Updating YTsaurus server components
Selecting an image and starting the update
The service regularly receives new releases as well as fixes to the existing stable releases. For more information about existing releases, see this section. Docker images with stable releases follow the format ghcr.io/ytsaurus/ytsaurus:23.N.M
(for example, ghcr.io/ytsaurus/ytsaurus:24.1.0
).
A Kubernetes operator supports updates to Docker images used for server components. To update them, change coreImage
in the YTsaurus specification and push it to K8s using the command kubectl apply -f my_ytsaurus_spec.yaml -n <namespace>
.
Attention
You can only update to more recent versions. If you try to roll back to an older image, you won't be able to deploy the masters. You also can't roll back successful upgrades to the latest version.
We strongly advise against upgrading to a dev
version compiled from the current main
branch since those YTsaurus versions aren't stable and haven't been properly tested. Moreover, rolling back to the latest stable release will be impossible for the reasons described above.
Important
Before updating YTsaurus, you first need to update the operator to the latest release. Functionality isn't guaranteed for new stable images with outdated operators or for operators with unstable YTsaurus versions like dev
. You can find a list of stable images on the Releases page.
Update status
You can monitor the update status using the Ytsaurus
resource status:
$ kubectl get ytsaurus -n <namespace>
NAME CLUSTERSTATE UPDATESTATE UPDATINGCOMPONENTS
minisaurus Updating WaitingForPodsRemoval
Once the update starts, the cluster enters the Updating
state (CLUSTERSTATE
), at which point you can start monitoring the update state (UPDATESTATE
). You can get more detailed information about the update progress by running kubectl describe ytsaurus -n <namespace>
.
After the update finishes, the cluster goes back to the Running
state:
$ kubectl get ytsaurus -n <namespace>
NAME CLUSTERSTATE UPDATESTATE UPDATINGCOMPONENTS
minisaurus Running None
Full and partial updates
In the Ytsaurus
specification, you can set one image for all server components (coreImage
) or different images for different components (in the components' image
field).

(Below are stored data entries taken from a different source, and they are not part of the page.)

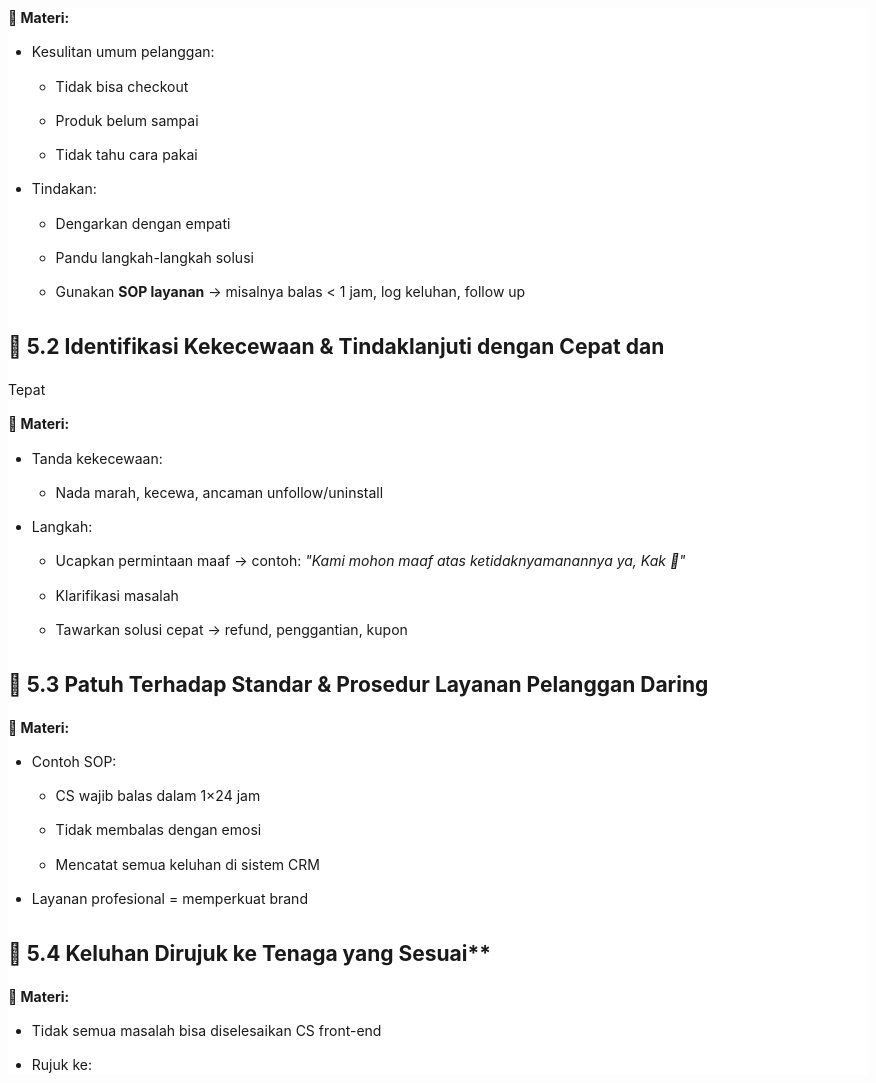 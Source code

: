 **🧠 Materi:**

- Kesulitan umum pelanggan:

  - Tidak bisa checkout

  - Produk belum sampai

  - Tidak tahu cara pakai

- Tindakan:

  - Dengarkan dengan empati

  - Pandu langkah-langkah solusi

  - Gunakan **SOP layanan** → misalnya balas \< 1 jam, log keluhan,
    follow up

## 📌 5.2 Identifikasi Kekecewaan & Tindaklanjuti dengan Cepat dan
Tepat

**🧠 Materi:**

- Tanda kekecewaan:

  - Nada marah, kecewa, ancaman unfollow/uninstall

- Langkah:

  - Ucapkan permintaan maaf → contoh: *"Kami mohon maaf atas
    ketidaknyamanannya ya, Kak 🙏"*

  - Klarifikasi masalah

  - Tawarkan solusi cepat → refund, penggantian, kupon

## 📌 5.3 Patuh Terhadap Standar & Prosedur Layanan Pelanggan Daring

**🧠 Materi:**

- Contoh SOP:

  - CS wajib balas dalam 1×24 jam

  - Tidak membalas dengan emosi

  - Mencatat semua keluhan di sistem CRM

- Layanan profesional = memperkuat brand

## 📌 5.4 Keluhan Dirujuk ke Tenaga yang Sesuai**

**🧠 Materi:**

- Tidak semua masalah bisa diselesaikan CS front-end

- Rujuk ke:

You only need to set individual images in rare cases, and it's recommended that you discuss this with the YTsaurus team beforehand. If a component has its own image, it will be used. Modifying the image
initiates a cluster update, though this only updates some of the components.
Updating static configs
The operator generates static component configs according to the Ytsaurus
specification. Some modifications (like a change to locations
, for example) may require you generating the config again and restarting the pods for that component. For this reason, config modifications also trigger an update.
Inability to update
There are a number of situations where it may not be safe to run an update. Because of this, the operator performs a number of checks before initiating an update, including checking the health of all tablet cell bundles. If the operator decides the update is impossible based on the check results, it sets the update state to ImpossibleToStart
.
$ kubectl get ytsaurus -n <namespace>
NAME CLUSTERSTATE UPDATESTATE UPDATINGCOMPONENTS
minisaurus Updating ImpossibleToStart
You can find out why in the Ytsaurus
status by running kubectl describe ytsaurus -n<namespace>
and checking Conditions
in UpdateStatus
.
Sample reason why the update couldn't start
$ kubectl describe ytsaurus -n <namespace>
...
Update Status:
Conditions:
Last Transition Time: 2023-09-26T09:18:11Z
Message: Tablet cell bundles ([sys default]) aren't in 'good' health
Reason: Update
Status: True
Type: NoPossibility
State: ImpossibleToStart
If that happens, restore the previous specification value to prevent the component images from changing and to ensure that the operator generates the same static configs according to the specification as before. Next, the operator cancels the update and rolls YTsaurus back to the Running
state.
Manual intervention
There are various issues that can potentially occur during an update, which may require manual intervention. When that happens, set the isManaged=false
flag in the Ytsaurus
specification. This prevents the operator from performing any operations on the cluster, so you can take whatever manual measures are necessary.
Attention
If unforeseen problems occur during the update process, we recommend consulting with the YTsaurus team before doing anything manually.
Updating the operator
Attention
Before updating the operator, make sure the cluster is healthy. For example, it shouldn't have any LVCs, and all tablet cell bundles must be alive.
Instructions
- Launch the chart update:
helm upgrade ytsaurus --install oci://ghcr.io/ytsaurus/ytop-chart --version <new-version>
- Make sure the old operator's substations have been deleted and new ones have been created:
$ kubectl get pod -n <namespace>
NAME READY STATUS RESTARTS AGE
ytsaurus-ytop-chart-controller-manager-6f67fd5d5c-6bbws 2/2 Running 0 21s
ytsaurus-ytop-chart-controller-manager-7478f9b6cb-qr8wd 2/2 Terminating 0 23h
$ kubectl get pod -n <namespace>
NAME READY STATUS RESTARTS AGE
ytsaurus-ytop-chart-controller-manager-6f67fd5d5c-6bbws 2/2 Running 0 25s
Possible automated cluster update
Different operator versions may generate different configs for the same components (for example, a new field may be added in the new operator version). In that case, the cluster update is initiated immediately after starting the operator.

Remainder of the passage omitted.